Contracted local health care providers
For many employers who are aware of their limits when it comes to providing clinical services but nevertheless want to have a hands-on role in a worksite clinic, the model of contracting local health care providers is becoming increasingly popular. In this hybrid approach, local health care providers take charge of managing the medical services offered by the worksite clinic, but the employer remains responsible for overseeing the business operations. This model allows each half of the operation to play to its strengths, creating a unified and effective operation overall.
However, for true success under this model, it’s important that the employer remains open and frank with clinic personnel about the goals of the worksite clinic, in order to avoid potential conflicts of interest. For example, problems may arise if the primary goal of the employer is simply to create more business for their own health care network rather than to effectively manage the overall health and well-being of the employee population, as the goal of the contracted provider may be. If employees are to truly trust the worksite clinic as the best manager of their health, providers and employers must agree on what the worksite clinic is all about and what their desired outcomes are.
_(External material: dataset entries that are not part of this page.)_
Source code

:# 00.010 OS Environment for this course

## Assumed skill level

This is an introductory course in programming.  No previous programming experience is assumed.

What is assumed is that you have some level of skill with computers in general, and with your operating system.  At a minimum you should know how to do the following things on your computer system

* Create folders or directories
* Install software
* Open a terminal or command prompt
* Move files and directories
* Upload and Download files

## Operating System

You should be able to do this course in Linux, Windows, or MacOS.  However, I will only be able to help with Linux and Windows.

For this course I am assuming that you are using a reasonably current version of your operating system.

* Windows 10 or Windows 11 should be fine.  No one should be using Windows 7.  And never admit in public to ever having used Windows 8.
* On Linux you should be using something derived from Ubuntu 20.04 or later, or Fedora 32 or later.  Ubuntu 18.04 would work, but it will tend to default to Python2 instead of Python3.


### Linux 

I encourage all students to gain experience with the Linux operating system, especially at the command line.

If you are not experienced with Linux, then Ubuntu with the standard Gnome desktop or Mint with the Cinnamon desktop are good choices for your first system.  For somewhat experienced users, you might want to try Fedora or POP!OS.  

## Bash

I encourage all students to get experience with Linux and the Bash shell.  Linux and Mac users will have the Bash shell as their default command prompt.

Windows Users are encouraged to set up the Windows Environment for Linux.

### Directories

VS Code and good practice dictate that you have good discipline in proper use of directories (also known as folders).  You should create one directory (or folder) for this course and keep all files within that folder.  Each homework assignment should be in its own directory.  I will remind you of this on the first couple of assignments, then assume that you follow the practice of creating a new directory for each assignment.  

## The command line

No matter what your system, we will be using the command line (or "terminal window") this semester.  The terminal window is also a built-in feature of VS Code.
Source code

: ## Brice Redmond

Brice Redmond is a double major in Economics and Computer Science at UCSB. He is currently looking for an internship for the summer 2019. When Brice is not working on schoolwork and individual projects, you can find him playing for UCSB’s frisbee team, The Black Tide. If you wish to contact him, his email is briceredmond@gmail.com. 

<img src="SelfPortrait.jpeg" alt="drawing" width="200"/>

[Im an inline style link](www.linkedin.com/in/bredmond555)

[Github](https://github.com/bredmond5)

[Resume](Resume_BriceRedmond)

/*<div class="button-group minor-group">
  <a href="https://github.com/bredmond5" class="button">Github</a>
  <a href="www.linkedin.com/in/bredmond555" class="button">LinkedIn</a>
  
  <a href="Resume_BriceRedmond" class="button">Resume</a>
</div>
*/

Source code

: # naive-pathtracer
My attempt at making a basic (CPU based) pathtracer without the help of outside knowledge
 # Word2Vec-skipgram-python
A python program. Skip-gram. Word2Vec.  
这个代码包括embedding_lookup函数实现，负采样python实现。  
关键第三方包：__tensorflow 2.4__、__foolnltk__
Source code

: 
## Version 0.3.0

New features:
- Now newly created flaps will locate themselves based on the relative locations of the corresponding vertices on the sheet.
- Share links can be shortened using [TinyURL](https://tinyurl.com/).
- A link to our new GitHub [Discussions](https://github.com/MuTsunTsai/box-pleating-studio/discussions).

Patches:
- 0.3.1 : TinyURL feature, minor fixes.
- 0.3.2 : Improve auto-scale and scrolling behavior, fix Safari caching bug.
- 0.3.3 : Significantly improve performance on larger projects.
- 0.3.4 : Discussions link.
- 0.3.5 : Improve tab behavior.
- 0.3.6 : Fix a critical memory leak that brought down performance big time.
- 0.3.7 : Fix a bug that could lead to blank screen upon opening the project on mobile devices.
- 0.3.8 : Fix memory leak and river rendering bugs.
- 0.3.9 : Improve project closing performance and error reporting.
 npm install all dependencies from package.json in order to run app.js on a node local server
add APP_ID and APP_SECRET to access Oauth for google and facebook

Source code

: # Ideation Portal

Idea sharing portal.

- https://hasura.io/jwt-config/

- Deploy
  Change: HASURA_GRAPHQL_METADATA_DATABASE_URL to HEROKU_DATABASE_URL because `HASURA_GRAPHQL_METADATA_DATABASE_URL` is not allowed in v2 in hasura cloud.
A growing number of employers want to take advantage of the benefits a worksite clinic can bring (both to their business and to their employees), but they lack the resources, knowledge, or inclination to involve themselves directly in any aspect of clinic operations. In response to this increasing demand, the marketplace has seen a surge in third-party vendors offering workplace clinic development and management services to employers of all sizes. Under this model, the employer is almost entirely hands-off; it is the vendor who controls all clinic operations, employs and manages all personnel for the clinic, and is responsible for ensuring compliance with any regulatory, liability, and licensure requirements for the clinic and its staff.
There’s no question that this model is the most costly option, but many employers find that paying for the expertise that a third-party vendor brings to the implementation and running of a workplace clinic is a worthwhile investment. Best-practice third-party vendors have amassed vital knowledge and resources that typical employers simply cannot match, such as experience building a complex system that takes health care delivery beyond acute care or immediate occupational health needs and critical tools including electronic health records, health-based IT systems, data mining tools, and clinician training models.
In choosing this model, however, employers must be aware that the success of the worksite clinic depends completely on the vendor, and moreover, that not all vendors are created equal. Employers therefore need to rigorously conduct due diligence on potential candidates before selecting a vendor to work with.